From: http://www.haaretz.com/hasen/spages/811030.html

Jan 10, 2007

The first biblical reference to the city of Nob is in Samuel I. During King Saul's reign, after the destruction of Shiloh, priests from the house of Eli resided in Nob, and the tabernacle was located there. After Saul discovered that one of the priests, Ahimelech ben Ahituv, gave David Goliath's sword, which was also kept in Nob, and that David had managed to escape, the king ordered all of Nob's inhabitants killed. "And Nob, the city of the priests, smote he with the edge of the sword, both men and women, children and sucklings, and oxen and asses and sheep, with the edge of the sword." (1 Samuel 22:19)

Despite Saul's vengeance, the city remained intact for hundreds of years. The prophet Isaiah mentions it in his description of a journey taken by King Ashur of Assyria in 701 BCE, when he attempted to conquer Jerusalem. Nob is referred to as the last city the Assyrian army passed through on its way to Jerusalem. "This very day shall he halt at Nob, shaking his hand at the mount of the daughter of Zion, the hill of Jerusalem." (Isaiah 10:32)

Nob is mentioned again, in Nehemiah's description of the return to Zion, as one of the settlements in the region of Benjamin, located north of Jerusalem between Anathoth, identified with the modern village of Anata, and Ananiah, identified with the modern village of Azzariyeh, according to accepted theories.


During the last 100 years, however, none of these biblical references helped researchers locate remains of the ancient settlement. While the Old Testament clearly indicates that the city was located somewhere north of Jerusalem, no site was found that provided sufficient evidence to connect it with Nob. All that remains is speculation regarding the city's location.

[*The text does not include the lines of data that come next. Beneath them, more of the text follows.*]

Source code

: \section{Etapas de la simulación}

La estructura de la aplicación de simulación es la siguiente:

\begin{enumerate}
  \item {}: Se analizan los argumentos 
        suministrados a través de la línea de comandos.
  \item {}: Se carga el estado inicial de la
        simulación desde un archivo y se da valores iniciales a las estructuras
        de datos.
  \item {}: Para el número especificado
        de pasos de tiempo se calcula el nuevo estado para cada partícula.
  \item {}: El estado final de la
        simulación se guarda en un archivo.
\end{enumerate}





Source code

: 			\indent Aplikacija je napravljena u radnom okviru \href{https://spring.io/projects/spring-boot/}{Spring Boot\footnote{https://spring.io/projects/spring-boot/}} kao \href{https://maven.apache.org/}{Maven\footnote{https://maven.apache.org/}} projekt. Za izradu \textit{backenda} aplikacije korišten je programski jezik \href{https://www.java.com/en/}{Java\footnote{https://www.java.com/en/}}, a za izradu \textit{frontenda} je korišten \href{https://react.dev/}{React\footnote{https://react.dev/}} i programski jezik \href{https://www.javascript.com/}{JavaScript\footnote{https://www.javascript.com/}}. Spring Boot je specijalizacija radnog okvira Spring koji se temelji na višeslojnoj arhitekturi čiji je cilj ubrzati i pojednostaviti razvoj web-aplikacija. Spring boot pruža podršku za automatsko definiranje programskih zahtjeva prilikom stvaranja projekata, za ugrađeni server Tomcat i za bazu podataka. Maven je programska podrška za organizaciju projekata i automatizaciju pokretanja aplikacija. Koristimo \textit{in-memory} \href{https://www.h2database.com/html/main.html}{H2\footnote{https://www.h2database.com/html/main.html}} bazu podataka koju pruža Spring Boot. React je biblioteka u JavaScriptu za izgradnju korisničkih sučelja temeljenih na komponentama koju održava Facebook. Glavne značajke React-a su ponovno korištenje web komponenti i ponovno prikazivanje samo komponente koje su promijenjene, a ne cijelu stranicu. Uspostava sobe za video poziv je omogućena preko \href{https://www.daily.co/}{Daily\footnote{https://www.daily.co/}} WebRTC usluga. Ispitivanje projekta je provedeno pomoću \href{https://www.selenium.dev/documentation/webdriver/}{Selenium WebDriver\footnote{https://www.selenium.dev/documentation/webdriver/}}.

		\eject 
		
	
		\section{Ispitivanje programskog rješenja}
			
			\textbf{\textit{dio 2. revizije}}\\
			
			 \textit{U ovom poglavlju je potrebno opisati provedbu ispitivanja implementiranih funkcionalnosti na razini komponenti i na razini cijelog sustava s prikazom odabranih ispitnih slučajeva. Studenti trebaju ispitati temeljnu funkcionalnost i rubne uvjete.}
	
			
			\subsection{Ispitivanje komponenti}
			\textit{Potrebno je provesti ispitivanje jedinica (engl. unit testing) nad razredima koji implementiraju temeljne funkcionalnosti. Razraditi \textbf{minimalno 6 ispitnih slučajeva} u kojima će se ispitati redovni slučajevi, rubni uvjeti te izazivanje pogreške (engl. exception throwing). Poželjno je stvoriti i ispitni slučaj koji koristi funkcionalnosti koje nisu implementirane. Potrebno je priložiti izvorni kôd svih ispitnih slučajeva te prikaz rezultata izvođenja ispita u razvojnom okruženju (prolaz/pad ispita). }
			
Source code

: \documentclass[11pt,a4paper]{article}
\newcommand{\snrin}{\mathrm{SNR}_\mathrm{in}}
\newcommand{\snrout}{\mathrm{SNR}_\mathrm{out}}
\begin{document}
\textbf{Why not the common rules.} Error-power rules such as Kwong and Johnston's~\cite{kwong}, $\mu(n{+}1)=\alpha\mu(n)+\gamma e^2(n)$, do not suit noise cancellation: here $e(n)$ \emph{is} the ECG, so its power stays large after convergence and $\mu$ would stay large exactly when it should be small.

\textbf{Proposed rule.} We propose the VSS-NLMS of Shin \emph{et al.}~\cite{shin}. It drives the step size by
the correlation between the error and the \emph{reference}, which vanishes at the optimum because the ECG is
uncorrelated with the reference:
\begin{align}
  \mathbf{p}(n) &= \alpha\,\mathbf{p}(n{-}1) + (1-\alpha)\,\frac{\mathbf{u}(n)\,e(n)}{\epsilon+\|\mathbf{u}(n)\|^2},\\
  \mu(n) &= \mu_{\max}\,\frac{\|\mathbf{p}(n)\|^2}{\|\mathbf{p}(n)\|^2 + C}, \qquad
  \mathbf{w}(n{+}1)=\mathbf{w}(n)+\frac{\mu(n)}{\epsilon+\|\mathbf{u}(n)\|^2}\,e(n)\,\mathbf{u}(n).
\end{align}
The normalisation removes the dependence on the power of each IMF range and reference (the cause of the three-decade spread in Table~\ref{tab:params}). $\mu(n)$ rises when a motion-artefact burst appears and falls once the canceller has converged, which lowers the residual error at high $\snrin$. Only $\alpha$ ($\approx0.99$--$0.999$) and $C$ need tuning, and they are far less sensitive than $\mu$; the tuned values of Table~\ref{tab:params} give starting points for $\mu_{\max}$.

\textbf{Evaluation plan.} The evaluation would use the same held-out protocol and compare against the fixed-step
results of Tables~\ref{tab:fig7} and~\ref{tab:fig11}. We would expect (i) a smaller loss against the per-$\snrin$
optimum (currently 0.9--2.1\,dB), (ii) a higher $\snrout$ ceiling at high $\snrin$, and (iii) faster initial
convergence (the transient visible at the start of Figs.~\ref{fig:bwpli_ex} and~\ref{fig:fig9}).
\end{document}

Archaeologist Professor Hanan Eshel, a senior lecturer at the Martin Szusz Department of Land of Israel Studies at Bar-lan University, suggests that Nob may have been located in the center of the present-day village of Shoafat. His colleague in the Martin Szusz Department, Dr. Gabi Barkai, proposes Jerusalem's French Hill neighborhood as the location of Nob. Other geographic "candidates" competing for the title of the priestly city include the A-Tur neighborhood.

In a conference held at Bar-Ilan University last week, Dr. Boaz Zissu proposed a new location: He believes the city was situated at the top of the hill overlooking the Eli branch of the Kidron Valley, called Wadi al-Joz in Arabic. However, since he lacks unequivocal proof to connect the remains he found with any specific settlement, including Nob, Zissu asks that his theory be approached with caution. Despite that, corroborating data indicates there is a good chance he is right.

This data began to accumulate in June 2001, when Zissu started excavations near the Kidron Valley, to salvage a site about 50 meters north of what is known as Ramban's Cave. That dig, under the auspices of the Israel Antiquities Authority, began after work to lay a new sewage pipe revealed an ancient limestone quarry.

The boulders in this quarry are of the desirable melekeh variety local builders treasured. Excavation marks at the site indicate the boulders were hewn into blocks for building. Similar quarries operated during the Late Israelite (Iron) Period (586-1000 BCE), when Israeli and Judean kings reigned, and they remained active until modern times in the area surrounding Jerusalem.

Zissu concludes that the quarries in the Kidron Valley operated until the end of the Hasmonean era, during the first century BCE. This conclusion is based on his discovery of vessel shards, including cooking pots and a pitcher, which masons left in the niches of the quarry's walls. After operations ceased, the quarry area was covered in a thick layer of dust. The dust included building stone and shards from the final days of the Iron Age. These shards are remnants of pitchers, bowls, candleholders, and other ceramic vessels associated with the seventh and sixth centuries B.C.E. The dust did not include shards from other periods.

Where did the ceramic vessels found in the dust come from? That question will apparently never be answered, but it is reasonable to conclude that they belonged to residents of a settlement near the quarry: Either in the present-day American Colony neighborhood, south of the quarry, or in the Sheikh Jarrah neighborhood, north of the quarry. Both neighborhoods are situated north of the Temple Mount, on the main road to Nablus, and, in either neighborhood, it is possible to see a man "shaking his hand" (Isaiah 10:32) at the hill.

Remnants of the ancient settlement were not found, and that is one reason for Zissu's caution. He says it is possible that stones used to build in the settlement were dismantled to expand the quarry. An aqueduct, constructed in a style typically found in the area's springs, was unearthed at the Western end of the excavation site, at a depth of about 3.5 meters. The aqueduct predates activities in the quarry, since the quarries run across the aqueduct's trench. The discovery of an aqueduct of this type raises the possibility that a spring once flowed near the site.

Other evidence of an Iron Age settlement at the Kidron Valley is found in Ramban's Cave. Signs that boulders were hewn into blocks of stone were found in the cave as well, and a system of four troughs, cut in the rocks, was found next to the hewn boulders. Water entered these troughs by means of a canal that came from a nearby spring. Zissu assumes that the spring was discovered during quarrying activities at the site, and associates this find with a settlement that was once located here - quite possibly the mysterious, priestly city.